Mart 2014 yerel seçimleri öncesinde Muğla’da yapılan bir çalışmayı sizlerle paylaştık.
Araştırmada yer alan tespiti bir kez daha hatırlatalım.
“Muğla CHP örgütlerinde 2014 Mart yerel seçimlerinde büyükşehir dahil belediye başkanlarının büyük oranda atama yoluyla belirlenmesine örgütsel tepki gösterilmemesinin nedeni her ilçe de sayısı yüzleri bulan belediye meclis üyeleridir. On’lara, yüzlere varan sayılarıyla meclis üyelerinin seçilebilme gayreti CHP örgütlerinden beklenen tepkiyi engellemiştir. Her bir meclis üyesinin örgüt yapısı içerisinde sahip olduğu ilişki ve siyasal güç, oluşması beklenen tepkinin el firenini çekmiş, örgütleri hareket edemez noktaya getirmiştir. Örgütlerde tepki oluşmasının önündeki tek engel; sayıları yüzleri, siyasi ağırlıkları tonları bulan belediye meclis üyelerinin seçilebilme gayretidir. Belediye başkan adaylarının listesinde yer alabilmek umudu oluşacak tepkiyi engellemiştir. Tabi ki bu süreçte başka faktörlerde vardır. Ancak en önemlisi Ak Parti fobisi değildir”…
***
Bu analitik bakış açısına göre;
2014 yerel seçimleri öncesinde, belediye başkan adaylarının tespit sürecinde CHP’nin kendi içindeki demokrasi ihlalinde Ak Parti yok, Ak Parti refleksi de yok.
O süreçte yaşanan sorunlara yönelik siyasi muhatap CHP genel merkezi.

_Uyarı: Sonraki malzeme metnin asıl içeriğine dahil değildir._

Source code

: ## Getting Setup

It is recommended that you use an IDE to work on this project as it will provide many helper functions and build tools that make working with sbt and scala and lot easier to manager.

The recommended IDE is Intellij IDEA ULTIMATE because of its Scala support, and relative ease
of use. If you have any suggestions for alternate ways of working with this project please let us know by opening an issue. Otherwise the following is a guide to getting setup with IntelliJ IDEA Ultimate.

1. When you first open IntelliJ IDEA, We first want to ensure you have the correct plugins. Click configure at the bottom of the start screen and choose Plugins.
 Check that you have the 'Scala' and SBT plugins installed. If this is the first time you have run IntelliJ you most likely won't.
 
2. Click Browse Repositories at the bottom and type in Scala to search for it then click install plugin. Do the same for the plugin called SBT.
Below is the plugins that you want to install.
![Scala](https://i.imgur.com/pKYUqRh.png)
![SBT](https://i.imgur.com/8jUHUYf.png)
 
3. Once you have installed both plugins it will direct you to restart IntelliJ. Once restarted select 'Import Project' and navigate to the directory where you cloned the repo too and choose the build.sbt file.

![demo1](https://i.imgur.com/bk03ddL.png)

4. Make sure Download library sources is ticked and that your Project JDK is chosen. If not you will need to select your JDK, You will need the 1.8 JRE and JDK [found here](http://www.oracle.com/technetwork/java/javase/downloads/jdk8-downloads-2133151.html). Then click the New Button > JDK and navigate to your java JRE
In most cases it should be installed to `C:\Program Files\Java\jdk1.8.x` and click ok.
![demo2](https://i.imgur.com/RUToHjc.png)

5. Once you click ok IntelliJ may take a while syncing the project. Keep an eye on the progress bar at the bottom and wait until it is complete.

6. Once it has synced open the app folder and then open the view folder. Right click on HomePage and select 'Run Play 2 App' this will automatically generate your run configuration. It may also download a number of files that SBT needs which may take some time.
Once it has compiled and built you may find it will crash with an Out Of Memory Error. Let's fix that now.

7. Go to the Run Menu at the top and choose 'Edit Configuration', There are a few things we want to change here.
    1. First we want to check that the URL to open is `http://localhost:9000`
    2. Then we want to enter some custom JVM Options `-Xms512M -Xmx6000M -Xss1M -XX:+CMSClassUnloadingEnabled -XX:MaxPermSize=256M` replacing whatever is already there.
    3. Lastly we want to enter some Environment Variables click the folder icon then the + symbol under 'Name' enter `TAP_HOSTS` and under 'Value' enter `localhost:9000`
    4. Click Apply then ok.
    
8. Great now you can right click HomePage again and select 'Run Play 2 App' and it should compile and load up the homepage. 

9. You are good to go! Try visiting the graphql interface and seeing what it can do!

Sapla saman karıştırılmasın diyelim,
Araştırmada yer alan sonuç önerisine geri dönelim.
***
Öneride “CHP Muğla’da her zaman başarılı sonuçlar alabilir. Ancak Muğla CHP örgütleri Mart 2014 yerel seçimlerinin örgütsel sorgulamasını ve yüzleşmesini yapmadan 2015 genel seçimlerine gitmemeli” deniliyordu.
Peki, Muğla’da her dönemde başarılı sonuçlar alan CHP, Mart 2014 seçimlerinin sorgulamasını yapmadan 2015 giderse ne olur?
***
Şu olur;
2014’te belediye başkan adaylarını kim, hangi yöntemle belirledi ise (!)
2015’te de aynı yöntemle milletvekili adaylarını belirler…
Ankara oligarşisi gerekeni yapar (!)
Önünüze bir bisküvi kutusu getirir,
Sonra kutuya çomak sokar.
Yine birilerinin hakkı yenir,
Kel alaka birileri gelir;
Örgütsel mirasın üzerine oturur…
***
Peki, CHP bundan dolayı Muğla’da seçimi kaybeder mi?
Tabi ki kaybetmez.
Ancak CHP’nin Muğla’da seçim kazanması;
CHP’nin bütününü kurtarmaz…
Bütünün kurtarılması ilkelerle, örgütlülükle mümkündür.
Bu süreçte Musa Gökbel’in aradığı da işte bu örgütlülüktür,
CHP’nin temel ilkeleridir.
CHP’nin bütününe gerekli olanda;
İlkeler üzerine inşa edilen işte bu örgütlülüktür.
***
Bir tespitle sonlayalım.
CHP, 40 yıldır yerel iktidarın sahibidir.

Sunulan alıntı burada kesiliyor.